Polisi di Republik Demokratik Kongo hari Jumat (23/12) menembakkan gas air mata ke arah pendukung pemimpin oposisi Etienne Tshisekedi yang berkumpul di ibukota Kinshasa untuk menghadiri upacara “pelantikan” yang dilakukannya sendiri.
Pemimpin oposisi Kongo, Etienne Tshisekedi berusaha melaksanakan upacara pelantikan di stadion Martyr, Kinshasa, setelah menolak hasil pemilu tanggal 28 November, yang menurut pengamat internasional sangat cacat.
Berbagai laporan dari Kinshasa mengatakan polisi menggunakan gas air mata untuk membubarkan pendukung oposisi yang telah berkumpul di dekat stadion itu.
Jacquemin Shabani, Sekjen partai oposisi Persatuan bagi Demokrasi dan Kemajuan Sosial atau UDPS mengatakan pada VOA lebih dari lima orang tewas.
Shabani mengatakan ia mendengar beberapa tembakan senjata dan mengatakan Tshidekedi tidak bisa keluar dari rumahnya yang diawasi militer.
Bernadette Mpundu, juru bicara partai politik Presdien Joseph Kabila menyangkal bahwa polisi berusaha mencegah rapat umum di stadion itu, atau membatasi ruang gerak pemimpin oposisi itu.
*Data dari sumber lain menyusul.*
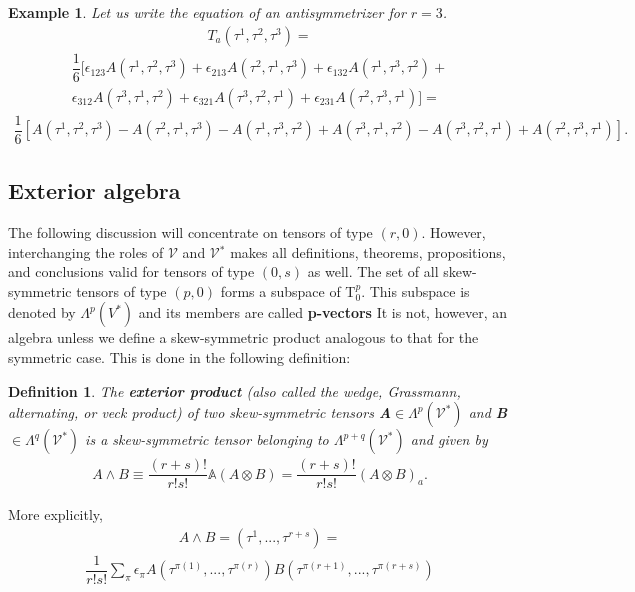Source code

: \documentclass[12pt,a4paper]{article}
\newtheorem{defn}[thm]{Definition}
\newtheorem{exmp}{Example}[section]
\begin{document}
\begin{exmp}
Let us write the equation of an antisymmetrizer for $r = 3$.\\
\begin{align*}
T_a(\tau^1,\tau^2,\tau^3) =
\end{align*}
\begin{align*}
 \dfrac{1}{6} [ \epsilon_{123}A(\tau^1,\tau^2,\tau^3) + \epsilon_{213}A(\tau^2,\tau^1,\tau^3) + \epsilon_{132}A(\tau^1,\tau^3,\tau^2) +\\ \epsilon_{312}A(\tau^3,\tau^1,\tau^2) + \epsilon_{321}A(\tau^3,\tau^2,\tau^1) + \epsilon_{231}A(\tau^2,\tau^3,\tau^1) ] =
 \end{align*}
 \begin{align*}
\dfrac{1}{6} [A(\tau^1,\tau^2,\tau^3)- A(\tau^2,\tau^1,\tau^3)  - A(\tau^1,\tau^3,\tau^2) + A(\tau^3,\tau^1,\tau^2) - A(\tau^3,\tau^2,\tau^1) + A(\tau^2,\tau^3,\tau^1) ].
\end{align*}

\end{exmp}

\subsection{Exterior algebra}
The following discussion will concentrate on tensors of type $(r, 0)$. However, interchanging the roles of $\mathcal{V}$ and $\mathcal{V}$$^*$ makes all definitions, theorems,
propositions, and conclusions valid for tensors of type $(0, s)$ as well. The set of all skew-symmetric tensors of type $(p, 0)$ forms a subspace of T$^{p}_{0}$. This subspace is denoted by $\Lambda^{p}  (V^*)$ and its members are called \textbf{p-vectors} It is not, however, an algebra unless we define a skew-symmetric
product analogous to that for the symmetric case. This is done in the following definition:
\begin{defn}
The \textbf{exterior product} (also called the wedge, Grassmann, alternating, or veck product) of two skew-symmetric tensors \textbf{A}$\in\Lambda^{p}(\mathcal{V}^*)$ and  \textbf{B}$\in\Lambda^{q}(\mathcal{V}^*)$ is a skew-symmetric tensor belonging to $\Lambda^{p+q}(\mathcal{V}^*)$ and given by
\begin{align*}
A \wedge B \equiv \dfrac{(r+s)!}{r!s!} \mathbb{A} (A \otimes B ) =\dfrac{(r+s)!}{r!s!}(A \otimes B ) _{a}.
\end{align*}
\end{defn}

More explicitly,\\
\begin{align*}
A \wedge B = (\tau^1,...,\tau^{r+s})=
\end{align*}
\begin{align*}	
\dfrac{1}{r!s!}\sum_{\pi}\epsilon_{\pi} A (\tau^{\pi(1)},...,\tau^{\pi(r)})B (\tau^{\pi(r+1)},...,\tau^{\pi(r+s)})
\end{align*}
\end{document}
Ia mengatakan, “Pemerintah memang bertugas menjaga agar keadaan tetap damai di kota dan di seluruh negeri dan semuanya dilakukan untuk menenangkan orang-orang. Jadi tentara memang dikerahkan, itu benar. Tetapi Tshisekedi adalah orang yang benar-benar bebas.”
Mpundu juga mengatakan pemerintah tidak berniat menahan Tshisekedi yang menurutnya akan memberi Tshisekedi “kedudukan penting yang tidak dimilikinya.” Dia menambahkan belum jelas apakah pemerintah akan mempertahankan hubungan politik dengan pemimpin pihak oposisi itu. “Tshisekedi tidak mengakui bahwa pemerintahan sudah ada, jadi bagaimana kami bisa bekerjasama dengannya?,” ujar Mpundu.
Presiden Kabila telah dilantik hari Selasa, setelah komisi pemilihan umum negara itu mengumumkan dia sebagai pemenang pemilu dengan 49 persen suara, sementara Tshisekedi mendapat 32 persen suara.
Uni Eropa dan Amerika telah mempertanyakan keabsahan hasil pemilu itu. Carter Center yang berkantor di Amerika mengatakan beberapa hasil pemilu itu menunjukkan perolehan suara bagi Kabila terlalu tinggi sehingga dianggap mustahil.
Sementara itu negara itu masih diambang bentrokan yang berkelanjutan. Hari Kamis, Human Rights Watch mengatakan sedikitnya 24 orang tewas dalam kekerasan pasca pemilu.